Western blot to analyze protein expression

The tissues and cells protein concentration was detected using a BCA assay kit, lysates were separated by polyacrylamide gel electrophoresis (PAGE) and electro-transferred onto a polyvinylidene fluoride (PVDF), The embranes were blocked in 5% skimmed milk-Tris-buffered saline plus Tween-20 solution and incubated with primary antibodies of CD63(Invitrogen,10628D), CD81(MA5–32333), TSG101(MA5–32463), ALIX(ab186429), CD31(AF3628), α-SMA (ab21027), Wnt5a (ab174963), β-catenin (ab32572), Cyclin D1(MA5–15512), PCNA(ab92552), GSK3β (ab93926) and RhoA (ab219371), respectively, overnight at 4 °C. The primary antibody-labeled membranes were then treated with the horseradish peroxidase (HRP)-conjugated goat anti-rabbit secondary antibody to IgG (ab205718) at room temperature for 1.5 h. GAPDH or β-actin expression was used as an internal control.

Statistical analysis

Data of continuous variables are presented as mean ± standard deviation (SD); while data not conforming to homogeneity of variance or normal distribution were expressed as interquartile range. Comparisons of mean values between two groups were analyzed using a non-paired t-test. Comparisons among multiple groups were analyzed by one-way analysis of variance (ANOVA), followed by Scheffe post hoc test. Statistical analysis was carried out by using the SPSS 1.9 software (IBM, Armonk, NY, USA). P < 0.05 was regarded as significant statistical difference.

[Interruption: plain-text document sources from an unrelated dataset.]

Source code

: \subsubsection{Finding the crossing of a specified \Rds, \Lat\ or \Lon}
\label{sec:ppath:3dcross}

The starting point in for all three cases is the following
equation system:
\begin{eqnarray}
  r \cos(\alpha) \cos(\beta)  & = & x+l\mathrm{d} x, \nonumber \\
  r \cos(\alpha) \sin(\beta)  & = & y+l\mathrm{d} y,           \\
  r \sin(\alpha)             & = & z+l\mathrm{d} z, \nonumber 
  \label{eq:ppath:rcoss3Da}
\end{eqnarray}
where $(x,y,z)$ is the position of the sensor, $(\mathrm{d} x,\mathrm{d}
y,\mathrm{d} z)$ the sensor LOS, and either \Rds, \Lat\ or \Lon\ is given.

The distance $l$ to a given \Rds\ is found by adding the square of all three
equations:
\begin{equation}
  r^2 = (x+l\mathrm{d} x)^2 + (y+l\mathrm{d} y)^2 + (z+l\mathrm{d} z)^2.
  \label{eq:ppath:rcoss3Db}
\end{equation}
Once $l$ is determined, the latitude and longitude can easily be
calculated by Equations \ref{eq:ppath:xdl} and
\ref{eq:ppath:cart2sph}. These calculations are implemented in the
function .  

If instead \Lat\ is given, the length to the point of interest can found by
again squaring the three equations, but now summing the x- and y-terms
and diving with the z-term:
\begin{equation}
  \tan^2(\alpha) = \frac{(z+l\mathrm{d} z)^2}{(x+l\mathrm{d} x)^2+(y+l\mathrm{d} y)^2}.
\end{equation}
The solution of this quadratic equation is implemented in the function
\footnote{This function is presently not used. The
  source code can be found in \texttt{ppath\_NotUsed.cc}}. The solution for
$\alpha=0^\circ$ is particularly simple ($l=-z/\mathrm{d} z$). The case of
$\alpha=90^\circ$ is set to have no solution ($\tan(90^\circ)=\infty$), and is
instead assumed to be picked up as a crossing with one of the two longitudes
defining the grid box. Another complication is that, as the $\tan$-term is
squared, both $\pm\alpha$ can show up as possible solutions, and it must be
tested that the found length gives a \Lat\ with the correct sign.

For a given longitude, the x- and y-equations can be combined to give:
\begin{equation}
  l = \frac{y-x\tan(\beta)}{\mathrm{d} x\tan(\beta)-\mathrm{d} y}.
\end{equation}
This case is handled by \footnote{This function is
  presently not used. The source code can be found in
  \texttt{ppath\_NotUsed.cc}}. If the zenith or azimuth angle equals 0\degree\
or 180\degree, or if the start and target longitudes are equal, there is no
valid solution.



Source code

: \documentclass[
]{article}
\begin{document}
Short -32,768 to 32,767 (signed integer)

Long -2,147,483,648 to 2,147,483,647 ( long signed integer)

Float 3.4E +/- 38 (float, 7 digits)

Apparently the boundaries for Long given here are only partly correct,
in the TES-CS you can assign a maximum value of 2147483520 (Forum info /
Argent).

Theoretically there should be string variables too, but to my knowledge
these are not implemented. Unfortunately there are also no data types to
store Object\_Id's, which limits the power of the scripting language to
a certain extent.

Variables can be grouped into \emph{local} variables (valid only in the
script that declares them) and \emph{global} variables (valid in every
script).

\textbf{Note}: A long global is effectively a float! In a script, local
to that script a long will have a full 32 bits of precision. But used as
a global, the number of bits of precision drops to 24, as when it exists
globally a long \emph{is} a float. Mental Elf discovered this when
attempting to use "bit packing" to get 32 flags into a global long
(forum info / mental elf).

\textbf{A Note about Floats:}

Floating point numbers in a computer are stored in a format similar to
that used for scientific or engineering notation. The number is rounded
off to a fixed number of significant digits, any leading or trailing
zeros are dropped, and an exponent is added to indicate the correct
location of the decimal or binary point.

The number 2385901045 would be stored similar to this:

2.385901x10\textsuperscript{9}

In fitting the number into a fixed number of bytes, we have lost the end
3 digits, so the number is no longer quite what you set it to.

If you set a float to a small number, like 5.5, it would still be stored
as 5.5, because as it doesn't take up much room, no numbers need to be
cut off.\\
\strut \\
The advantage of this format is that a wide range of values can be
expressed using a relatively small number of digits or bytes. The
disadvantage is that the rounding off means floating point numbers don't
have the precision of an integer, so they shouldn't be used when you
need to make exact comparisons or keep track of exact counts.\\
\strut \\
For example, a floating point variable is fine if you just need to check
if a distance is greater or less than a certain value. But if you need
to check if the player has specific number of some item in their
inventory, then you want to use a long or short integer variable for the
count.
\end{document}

Characterization and differentiation potential of hUCMSCs

As showed in Fig. 1a, flow cytometric analysis demonstrated that hUCMSCs demonstrated that the majority of MSCs expressed high levels of the CD73, CD90, and CD105 markers, whereas CD34, CD45 and HLA-DR markers were relatively absent. The Alizarin red and oil red O staining results showed that the hUMSCs had the ability to differentiate into osteocytes and adipocytes (Fig. 1b).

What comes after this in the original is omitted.